** Opening Input material block **
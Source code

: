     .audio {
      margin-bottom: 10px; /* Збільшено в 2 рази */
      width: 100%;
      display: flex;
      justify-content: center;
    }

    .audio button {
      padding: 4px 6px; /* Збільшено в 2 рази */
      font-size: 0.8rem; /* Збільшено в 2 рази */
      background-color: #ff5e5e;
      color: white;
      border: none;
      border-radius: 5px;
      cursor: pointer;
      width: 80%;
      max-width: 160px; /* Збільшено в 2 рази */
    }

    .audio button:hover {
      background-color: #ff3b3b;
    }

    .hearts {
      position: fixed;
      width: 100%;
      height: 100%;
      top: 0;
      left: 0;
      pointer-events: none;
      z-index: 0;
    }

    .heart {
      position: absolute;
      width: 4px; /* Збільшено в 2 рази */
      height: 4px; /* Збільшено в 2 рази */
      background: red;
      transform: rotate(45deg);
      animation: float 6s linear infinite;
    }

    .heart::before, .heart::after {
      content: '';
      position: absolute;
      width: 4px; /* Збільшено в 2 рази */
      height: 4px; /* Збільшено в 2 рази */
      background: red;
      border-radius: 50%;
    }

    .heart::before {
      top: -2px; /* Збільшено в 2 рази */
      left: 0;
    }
** Closing Input material block **
** Opening Input material block **
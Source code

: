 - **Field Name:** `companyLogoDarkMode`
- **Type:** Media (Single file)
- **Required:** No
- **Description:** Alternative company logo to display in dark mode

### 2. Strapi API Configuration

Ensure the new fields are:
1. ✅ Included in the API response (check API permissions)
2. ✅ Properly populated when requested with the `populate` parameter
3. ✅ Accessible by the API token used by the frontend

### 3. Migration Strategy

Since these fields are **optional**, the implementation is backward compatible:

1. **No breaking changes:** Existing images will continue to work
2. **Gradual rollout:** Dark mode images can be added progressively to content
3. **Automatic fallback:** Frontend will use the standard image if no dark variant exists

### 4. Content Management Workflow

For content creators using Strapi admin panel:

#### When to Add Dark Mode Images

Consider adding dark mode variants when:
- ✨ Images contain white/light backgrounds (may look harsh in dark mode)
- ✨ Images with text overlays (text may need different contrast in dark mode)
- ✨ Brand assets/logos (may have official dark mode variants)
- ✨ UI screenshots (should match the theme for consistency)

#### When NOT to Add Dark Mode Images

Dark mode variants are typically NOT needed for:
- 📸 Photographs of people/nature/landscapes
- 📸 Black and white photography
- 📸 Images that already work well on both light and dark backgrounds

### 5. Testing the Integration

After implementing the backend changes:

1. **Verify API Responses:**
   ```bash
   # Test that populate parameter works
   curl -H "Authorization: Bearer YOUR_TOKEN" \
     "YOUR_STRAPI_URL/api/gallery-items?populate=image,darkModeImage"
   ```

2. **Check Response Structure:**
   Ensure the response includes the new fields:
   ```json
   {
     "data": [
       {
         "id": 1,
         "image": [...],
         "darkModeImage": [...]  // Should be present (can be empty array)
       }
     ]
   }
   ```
** Closing Input material block **
Copy out each line of the records above that includes "Збільшено".

      margin-bottom: 10px; /* Збільшено в 2 рази */
      padding: 4px 6px; /* Збільшено в 2 рази */
      font-size: 0.8rem; /* Збільшено в 2 рази */
      max-width: 160px; /* Збільшено в 2 рази */
      width: 4px; /* Збільшено в 2 рази */
      height: 4px; /* Збільшено в 2 рази */
      width: 4px; /* Збільшено в 2 рази */
      height: 4px; /* Збільшено в 2 рази */
      top: -2px; /* Збільшено в 2 рази */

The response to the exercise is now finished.